WORK INSTRUCTIONS: Scan the data beneath this task and copy each line that includes "parking".

### AVAILABLE DATA

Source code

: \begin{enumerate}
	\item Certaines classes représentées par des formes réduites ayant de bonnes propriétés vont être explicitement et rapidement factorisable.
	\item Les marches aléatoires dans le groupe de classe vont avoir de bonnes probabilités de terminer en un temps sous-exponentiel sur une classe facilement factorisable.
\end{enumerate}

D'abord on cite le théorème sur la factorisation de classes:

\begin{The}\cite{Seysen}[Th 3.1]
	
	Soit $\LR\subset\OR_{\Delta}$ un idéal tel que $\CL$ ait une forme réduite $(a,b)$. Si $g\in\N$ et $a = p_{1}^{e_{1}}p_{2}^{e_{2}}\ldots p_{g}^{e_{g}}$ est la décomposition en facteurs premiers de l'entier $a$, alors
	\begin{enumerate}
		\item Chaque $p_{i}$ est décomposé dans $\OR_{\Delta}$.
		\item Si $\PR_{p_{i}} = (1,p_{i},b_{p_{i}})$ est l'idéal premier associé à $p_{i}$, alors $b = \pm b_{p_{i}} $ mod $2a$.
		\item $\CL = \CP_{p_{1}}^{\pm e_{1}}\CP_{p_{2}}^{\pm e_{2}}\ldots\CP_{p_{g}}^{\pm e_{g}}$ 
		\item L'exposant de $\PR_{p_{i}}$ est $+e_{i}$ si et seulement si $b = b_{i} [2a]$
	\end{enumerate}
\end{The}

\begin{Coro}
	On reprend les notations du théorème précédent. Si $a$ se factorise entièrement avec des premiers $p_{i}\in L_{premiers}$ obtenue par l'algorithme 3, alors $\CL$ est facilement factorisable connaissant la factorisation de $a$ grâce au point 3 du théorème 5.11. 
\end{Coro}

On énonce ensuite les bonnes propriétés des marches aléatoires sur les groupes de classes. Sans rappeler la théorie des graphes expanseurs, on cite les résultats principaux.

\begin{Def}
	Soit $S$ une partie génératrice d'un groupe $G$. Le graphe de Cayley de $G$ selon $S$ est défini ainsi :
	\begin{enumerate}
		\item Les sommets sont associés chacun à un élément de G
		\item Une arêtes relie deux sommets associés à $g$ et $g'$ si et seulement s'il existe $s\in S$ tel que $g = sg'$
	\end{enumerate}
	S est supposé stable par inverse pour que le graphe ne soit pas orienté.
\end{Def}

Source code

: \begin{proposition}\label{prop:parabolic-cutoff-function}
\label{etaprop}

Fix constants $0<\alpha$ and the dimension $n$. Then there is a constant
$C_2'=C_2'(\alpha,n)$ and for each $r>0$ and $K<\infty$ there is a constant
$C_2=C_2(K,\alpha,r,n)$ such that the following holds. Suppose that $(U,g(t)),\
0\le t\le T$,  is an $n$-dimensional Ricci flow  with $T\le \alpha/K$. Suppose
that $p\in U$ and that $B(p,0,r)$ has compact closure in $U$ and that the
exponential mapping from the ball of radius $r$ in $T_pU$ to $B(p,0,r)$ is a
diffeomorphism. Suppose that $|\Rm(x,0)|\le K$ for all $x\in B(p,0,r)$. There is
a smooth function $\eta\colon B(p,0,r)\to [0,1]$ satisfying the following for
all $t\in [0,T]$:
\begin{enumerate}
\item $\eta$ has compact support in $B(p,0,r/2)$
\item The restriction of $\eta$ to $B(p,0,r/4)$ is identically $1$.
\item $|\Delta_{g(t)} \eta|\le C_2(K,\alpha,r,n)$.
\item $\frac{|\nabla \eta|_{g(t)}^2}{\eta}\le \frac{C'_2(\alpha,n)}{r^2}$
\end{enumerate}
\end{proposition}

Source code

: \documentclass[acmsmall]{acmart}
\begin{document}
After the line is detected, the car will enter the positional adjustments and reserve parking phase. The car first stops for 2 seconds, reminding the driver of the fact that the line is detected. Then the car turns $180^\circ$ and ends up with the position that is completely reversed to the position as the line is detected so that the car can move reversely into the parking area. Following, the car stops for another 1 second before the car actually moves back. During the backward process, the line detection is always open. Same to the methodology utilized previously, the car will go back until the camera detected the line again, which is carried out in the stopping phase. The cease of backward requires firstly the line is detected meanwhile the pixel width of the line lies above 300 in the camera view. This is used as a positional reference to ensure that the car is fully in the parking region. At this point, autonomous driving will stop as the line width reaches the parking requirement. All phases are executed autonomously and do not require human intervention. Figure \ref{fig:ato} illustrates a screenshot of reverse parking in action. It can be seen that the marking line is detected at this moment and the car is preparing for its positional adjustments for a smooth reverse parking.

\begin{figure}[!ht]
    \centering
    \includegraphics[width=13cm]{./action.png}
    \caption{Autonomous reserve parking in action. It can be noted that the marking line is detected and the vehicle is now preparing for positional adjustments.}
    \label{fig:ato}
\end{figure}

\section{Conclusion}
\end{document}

######

SOLUTION TO THE EXERCISE:
After the line is detected, the car will enter the positional adjustments and reserve parking phase. The car first stops for 2 seconds, reminding the driver of the fact that the line is detected. Then the car turns $180^\circ$ and ends up with the position that is completely reversed to the position as the line is detected so that the car can move reversely into the parking area. Following, the car stops for another 1 second before the car actually moves back. During the backward process, the line detection is always open. Same to the methodology utilized previously, the car will go back until the camera detected the line again, which is carried out in the stopping phase. The cease of backward requires firstly the line is detected meanwhile the pixel width of the line lies above 300 in the camera view. This is used as a positional reference to ensure that the car is fully in the parking region. At this point, autonomous driving will stop as the line width reaches the parking requirement. All phases are executed autonomously and do not require human intervention. Figure \ref{fig:ato} illustrates a screenshot of reverse parking in action. It can be seen that the marking line is detected at this moment and the car is preparing for its positional adjustments for a smooth reverse parking.
    \caption{Autonomous reserve parking in action. It can be noted that the marking line is detected and the vehicle is now preparing for positional adjustments.}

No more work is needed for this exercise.